Exercise brief. The lines from the top of the material below through the line containing "These energy functionals" are to be printed exactly, with pictures omitted.

Material for this task.

#####

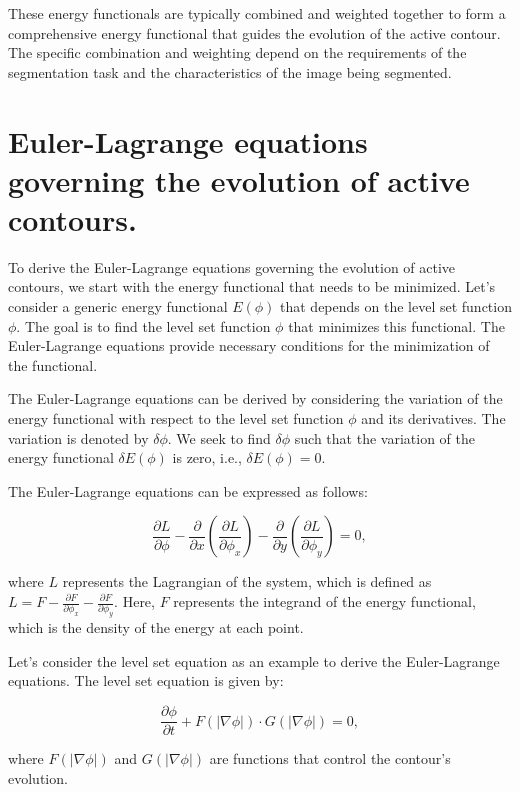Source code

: \documentclass[]{report}
\begin{document}
These energy functionals are typically combined and weighted together to form a comprehensive energy functional that guides the evolution of the active contour. The specific combination and weighting depend on the requirements of the segmentation task and the characteristics of the image being segmented.
\section*{Euler-Lagrange equations governing the evolution of active contours.}
To derive the Euler-Lagrange equations governing the evolution of active contours, we start with the energy functional that needs to be minimized. Let's consider a generic energy functional $E(\phi)$ that depends on the level set function $\phi$. The goal is to find the level set function $\phi$ that minimizes this functional. The Euler-Lagrange equations provide necessary conditions for the minimization of the functional.

The Euler-Lagrange equations can be derived by considering the variation of the energy functional with respect to the level set function $\phi$ and its derivatives. The variation is denoted by $\delta\phi$. We seek to find $\delta\phi$ such that the variation of the energy functional $\delta E(\phi)$ is zero, i.e., $\delta E(\phi) = 0$.

The Euler-Lagrange equations can be expressed as follows:

\begin{equation}
    \frac{\partial L}{\partial \phi} - \frac{\partial}{\partial x}\left(\frac{\partial L}{\partial \phi_x}\right) - \frac{\partial}{\partial y}\left(\frac{\partial L}{\partial \phi_y}\right) = 0,
\end{equation}

where $L$ represents the Lagrangian of the system, which is defined as $L = F - \frac{\partial F}{\partial \phi_x} - \frac{\partial F}{\partial \phi_y}$. Here, $F$ represents the integrand of the energy functional, which is the density of the energy at each point.

Let's consider the level set equation as an example to derive the Euler-Lagrange equations. The level set equation is given by:

\begin{equation}
    \frac{\partial\phi}{\partial t} + F(\lvert\nabla\phi\rvert) \cdot G(\lvert\nabla\phi\rvert) = 0,
\end{equation}

where $F(\lvert\nabla\phi\rvert)$ and $G(\lvert\nabla\phi\rvert)$ are functions that control the contour's evolution.
\end{document}
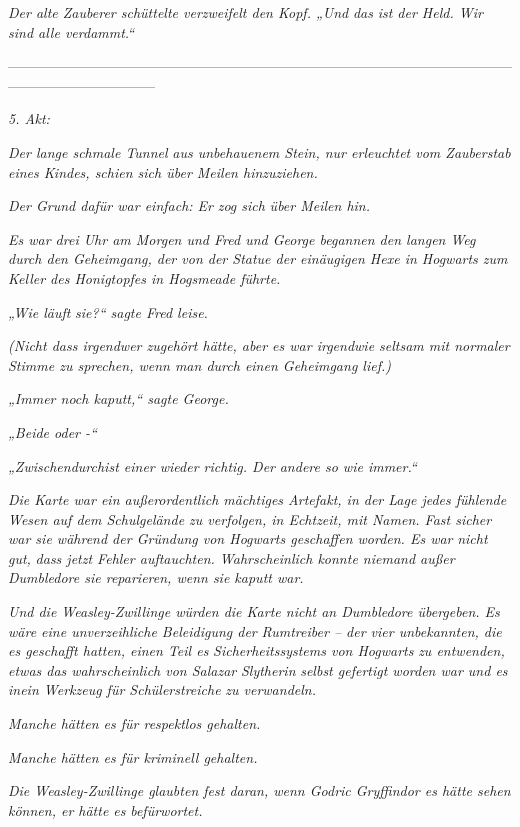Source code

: {\emph{Der alte Zauberer schüttelte verzweifelt den Kopf. „Und} \emph{\emph{das}} \emph{ist der Held. Wir sind alle verdammt.“}

--------------------------------------------------------------------------------------------------------------------------------------------

\hfill\break \emph{5. Akt:}

\emph{Der lange schmale Tunnel} \emph{aus unbehauenem Stein, nur erleuchtet vom Zauberstab eines Kindes, schien sich über Meilen hinzuziehen.}

\emph{Der Grund dafür war einfach: Er} \emph{\emph{zog sich}} \emph{über Meilen hin.}

\emph{Es war drei Uhr am Morgen und Fred und George begannen den langen Weg durch den Geheimgang, der von der Statue der einäugigen Hexe in Hogwarts zum Keller des Honigtopfes in Hogsmeade führte.}

\emph{„Wie läuft} \emph{sie?“ sagte Fred leise.}

\emph{(Nicht dass irgendwer zugehört hätte, aber es war irgendwie seltsam mit normaler Stimme zu sprechen, wenn man durch einen Geheimgang lief.)}

\emph{„Immer noch kaputt,“ sagte George.}

\emph{„Beide oder -“}

\emph{„Zwischendurchist einer wieder richtig. Der} \emph{andere so wie immer.“}

\emph{Die Karte war ein außerordentlich mächtiges Artefakt, in der Lage jedes fühlende Wesen auf dem Schulgelände zu verfolgen, in Echtzeit, mit Namen. Fast sicher war sie während der Gründung von Hogwarts geschaffen worden. Es war} \emph{\emph{nicht gut,}} \emph{dass jetzt Fehler auftauchten. Wahrscheinlich konnte niemand außer Dumbledore sie reparieren, wenn sie kaputt war.}

\emph{Und die Weasley-Zwillinge würden die Karte nicht an Dumbledore übergeben. Es wäre eine unverzeihliche Beleidigung der} \emph{Rumtreiber -- der vier unbekannten, die es geschafft hatten, einen Teil es} \emph{\emph{Sicherheitssystems von Hogwarts}} \emph{zu entwenden, etwas das wahrscheinlich von Salazar} \emph{Slytherin} \emph{selbst gefertigt worden war und es} \emph{in\emph{ein Werkzeug für Schülerstreiche}} \emph{zu verwandeln.}

\emph{Manche hätten es für respektlos gehalten.}

\emph{Manche hätten es für kriminell gehalten.}

\emph{Die Weasley-Zwillinge glaubten fest daran, wenn Godric Gryffindor es hätte sehen können, er hätte es} \emph{befürwortet.}

}

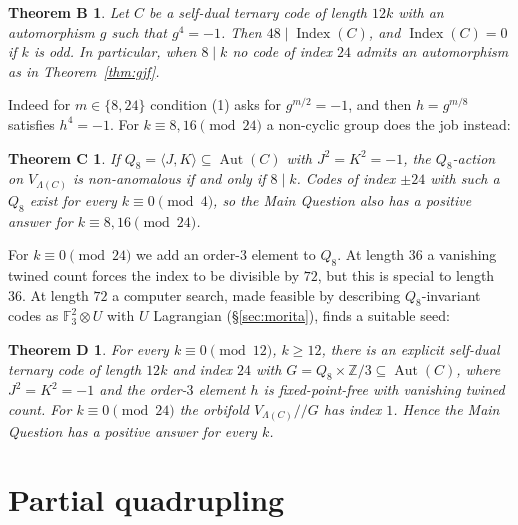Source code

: \documentclass[11pt]{amsart}
\newtheorem*{thmB}{Theorem B}
\newtheorem*{thmC}{Theorem C}
\newtheorem*{thmD}{Theorem D}
\theoremstyle{definition}
\newcommand{\F}{\mathbb{F}_3}
\newcommand{\Index}{\operatorname{Index}}
\newcommand{\Aut}{\operatorname{Aut}}
\begin{document}
\begin{thmB}
Let $C$ be a self-dual ternary code of length $12k$ with an automorphism $g$ such that
$g^4=-1$. Then $48\mid\Index(C)$, and $\Index(C)=0$ if $k$ is odd. In particular, when $8\mid k$
no code of index $24$ admits an automorphism as in Theorem~\ref{thm:gjf}.
\end{thmB}

Indeed for $m\in\{8,24\}$ condition (1) asks for $g^{m/2}=-1$, and then $h=g^{m/8}$ satisfies
$h^4=-1$. For $k\equiv8,16\pmod{24}$ a non-cyclic group does the job instead:

\begin{thmC}
If $Q_8=\langle J,K\rangle\subseteq\Aut(C)$ with $J^2=K^2=-1$, the $Q_8$-action on $V_{\Lambda(C)}$ is
non-anomalous if and only if $8\mid k$. Codes of index $\pm24$ with such a $Q_8$ exist for every
$k\equiv0\pmod4$, so the Main Question also has a positive answer for $k\equiv8,16\pmod{24}$.
\end{thmC}

For $k\equiv0\pmod{24}$ we add an order-$3$ element to $Q_8$. At length $36$ a vanishing twined count forces
the index to be divisible by $72$, but this is special to length $36$. At length $72$ a computer search,
made feasible by describing $Q_8$-invariant codes as $\F^2\otimes U$ with $U$ Lagrangian (\S\ref{sec:morita}),
finds a suitable seed:

\begin{thmD}
For every $k\equiv0\pmod{12}$, $k\ge12$, there is an explicit self-dual ternary code of length $12k$ and
index $24$ with $G=Q_8\times\mathbb Z/3\subseteq\Aut(C)$, where $J^2=K^2=-1$ and the order-$3$ element $h$ is
fixed-point-free with vanishing twined count. For $k\equiv0\pmod{24}$ the orbifold $V_{\Lambda(C)}/\!\!/G$ has
index $1$. Hence the Main Question has a positive answer for every $k$.
\end{thmD}

\section{Partial quadrupling}\label{sec:Q}
\end{document}
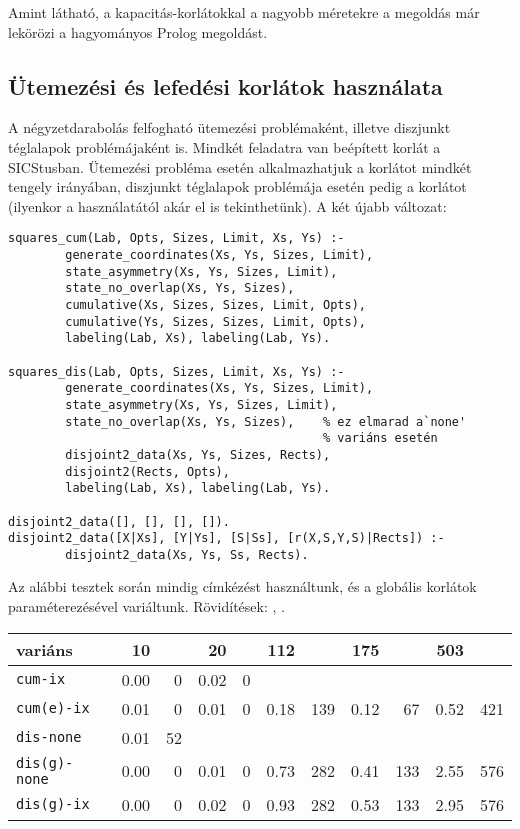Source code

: Amint látható, a kapacitás-korlátokkal a nagyobb méretekre a \clpfd megoldás már
lekörözi a hagyományos Prolog megoldást.

\subsection{Ütemezési és lefedési korlátok használata}

A négyzetdarabolás felfogható ütemezési problémaként, illetve diszjunkt téglalapok
problémájaként is. Mindkét feladatra van beépített korlát a SICStusban. Ütemezési
probléma esetén alkalmazhatjuk a  korlátot mindkét tengely irányában,
diszjunkt téglalapok problémája esetén pedig a  korlátot (ilyenkor a
 használatától akár el is tekinthetünk).
\br
A két újabb változat:

\begin{verbatim}
squares_cum(Lab, Opts, Sizes, Limit, Xs, Ys) :-
        generate_coordinates(Xs, Ys, Sizes, Limit),
        state_asymmetry(Xs, Ys, Sizes, Limit),
        state_no_overlap(Xs, Ys, Sizes),
        cumulative(Xs, Sizes, Sizes, Limit, Opts),
        cumulative(Ys, Sizes, Sizes, Limit, Opts),
        labeling(Lab, Xs), labeling(Lab, Ys).

squares_dis(Lab, Opts, Sizes, Limit, Xs, Ys) :-
        generate_coordinates(Xs, Ys, Sizes, Limit),
        state_asymmetry(Xs, Ys, Sizes, Limit),
        state_no_overlap(Xs, Ys, Sizes),    % ez elmarad a`none'
                                            % variáns esetén
        disjoint2_data(Xs, Ys, Sizes, Rects),
        disjoint2(Rects, Opts),
        labeling(Lab, Xs), labeling(Lab, Ys).

disjoint2_data([], [], [], []).
disjoint2_data([X|Xs], [Y|Ys], [S|Ss], [r(X,S,Y,S)|Rects]) :-
        disjoint2_data(Xs, Ys, Ss, Rects).
\end{verbatim}

Az alábbi tesztek során mindig \cd{[min]} címkézést használtunk, és a globális
korlátok paraméterezésével variáltunk. Rövidítések: ,
.

\begin{center}
\begin{tabular}{|l|rr|rr|rr|rr|rr|}
\hline
variáns   & 10     &      &  20   &      & 112    &      & 175   &    & 503  &\\
\hline
{\tt cum-ix}      &  0.00&    0&  0.02&    0&       &     &       &     &       &     \\
{\tt cum(e)-ix}   &  0.01&    0&  0.01&    0&  0.18&  139&  0.12&   67&  0.52&  421\\
\hline
{\tt dis-none}    &  0.01&   52&       &     &       &     &       &     &       &     \\
{\tt dis(g)-none} &  0.00&    0&  0.01&    0&  0.73&  282&  0.41&  133&  2.55&  576\\
{\tt dis(g)-ix}   &  0.00&    0&  0.02&    0&  0.93&  282&  0.53&  133&  2.95&  576\\
\hline
\end{tabular}
\end{center}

#####

Solution for this task.
Source code

: \documentclass[]{report}
\begin{document}
These energy functionals are typically combined and weighted together to form a comprehensive energy functional that guides the evolution of the active contour. The specific combination and weighting depend on the requirements of the segmentation task and the characteristics of the image being segmented.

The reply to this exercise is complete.